◆ Instructions to follow
When the word "using" shows up in a line of the data below, copy that whole line.

Segment Start: Information given

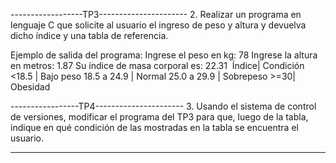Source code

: ------------------TP3----------------------
2. Realizar un programa en lenguaje C que solicite al usuario el ingreso de peso y altura y‬
‭devuelva dicho índice y una tabla de referencia.‬

‭Ejemplo de salida del programa:‬
I‭‬‭ngrese el peso en kg: 78‬
Ingrese la altura en metros: 1.87‬
Su índice de masa corporal es: 22.31‬
‭
‭Índice| Condición‬ <18.5 | Bajo peso‬ 18.5 a 24.9 | Normal‬ 25.0 a 29.9 | Sobrepeso‬ >=30| Obesidad‬

-----------------TP4----------------------
3. Usando el sistema de control de versiones, modificar el programa del TP3 para que, luego‬ ‭de la tabla, indique en qué condición de las mostradas en la tabla se encuentra el usuario.‬

-----------------
‭
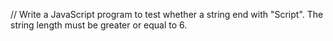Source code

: // Write a JavaScript program to test whether a string end with "Script". The string length must be greater or equal to 6.
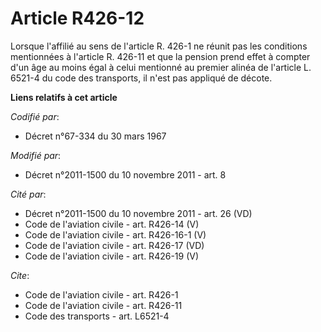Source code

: # Article R426-12

Lorsque l'affilié au sens de l'article R. 426-1 ne réunit pas les conditions mentionnées à l'article R. 426-11 et que la
pension prend effet à compter d'un âge au moins égal à celui mentionné au premier alinéa de l'article L. 6521-4 du code des
transports, il n'est pas appliqué de décote.

**Liens relatifs à cet article**

_Codifié par_:

  - Décret n°67-334 du 30 mars 1967

_Modifié par_:

  - Décret n°2011-1500 du 10 novembre 2011 - art. 8

_Cité par_:

  - Décret n°2011-1500 du 10 novembre 2011 - art. 26 (VD)
  - Code de l'aviation civile - art. R426-14 (V)
  - Code de l'aviation civile - art. R426-16-1 (V)
  - Code de l'aviation civile - art. R426-17 (VD)
  - Code de l'aviation civile - art. R426-19 (V)

_Cite_:

  - Code de l'aviation civile - art. R426-1
  - Code de l'aviation civile - art. R426-11
  - Code des transports - art. L6521-4
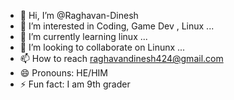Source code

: - 👋 Hi, I’m @Raghavan-Dinesh
- 👀 I’m interested in Coding, Game Dev , Linux ...
- 🌱 I’m currently learning linux ...
- 💞️ I’m looking to collaborate on Linunx ...
- 📫 How to reach raghavandinesh424@gmail.com
- 😄 Pronouns: HE/HIM 
- ⚡ Fun fact: I am 9th grader

<!---
Raghavan-Dinesh/Raghavan-Dinesh is a ✨ special ✨ repository because its `README.md` (this file) appears on your GitHub profile.
You can click the Preview link to take a look at your changes.
--->
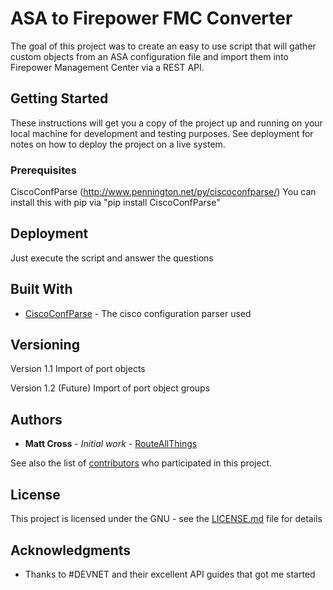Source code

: # ASA to Firepower FMC Converter

The goal of this project was to create an easy to use script that will gather custom objects from an ASA configuration file and import them into Firepower Management Center via a REST API. 

## Getting Started

These instructions will get you a copy of the project up and running on your local machine for development and testing purposes. See deployment for notes on how to deploy the project on a live system.

### Prerequisites

CiscoConfParse (http://www.pennington.net/py/ciscoconfparse/)
You can install this with pip via "pip install CiscoConfParse"

## Deployment

Just execute the script and answer the questions

## Built With

* [CiscoConfParse](http://www.pennington.net/py/ciscoconfparse/) - The cisco configuration parser used

## Versioning

Version 1.1
Import of port objects

Version 1.2 (Future)
Import of port object groups

## Authors

* **Matt Cross** - *Initial work* - [RouteAllThings](https://github.com/routeallthings)

See also the list of [contributors](https://github.com/your/project/contributors) who participated in this project.

## License

This project is licensed under the GNU - see the [LICENSE.md](LICENSE.md) file for details

## Acknowledgments

* Thanks to #DEVNET and their excellent API guides that got me started
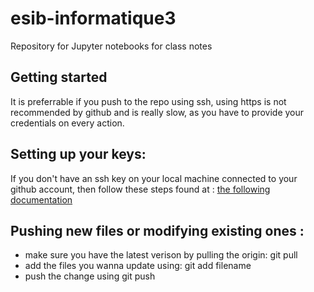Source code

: # esib-informatique3 
Repository for Jupyter notebooks for class notes


## Getting started

It is preferrable if you push to the repo using ssh, using https is not recommended by github and is really slow, as you have to provide your credentials on every action.


## Setting up your keys:

If you don't have an ssh key on your local machine connected to your github account, then follow these steps found at : [the following documentation](https://docs.github.com/en/authentication/connecting-to-github-with-ssh/generating-a-new-ssh-key-and-adding-it-to-the-ssh-agent)


## Pushing new files or modifying existing ones :

<ul>
    <li> make sure you have the latest verison by pulling the origin: git pull
    <li> add the files you wanna update using: git add filename
    <li> push the change using git push
</ul>
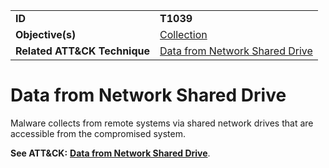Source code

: |||
|---------|------------------------|
|**ID**|**T1039**|
|**Objective(s)**|[Collection](https://github.com/MBCProject/mbc-markdown/tree/master/collection)|
|**Related ATT&CK Technique**|[Data from Network Shared Drive](https://attack.mitre.org/techniques/T1039/)|

Data from Network Shared Drive
==============================
Malware collects from remote systems via shared network drives that are accessible from the compromised system.

**See ATT&CK:** [**Data from Network Shared Drive**](https://attack.mitre.org/techniques/T1039/).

Segment End: Information given

◆ Written response
It is preferrable if you push to the repo using ssh, using https is not recommended by github and is really slow, as you have to provide your credentials on every action.
    <li> add the files you wanna update using: git add filename
    <li> push the change using git push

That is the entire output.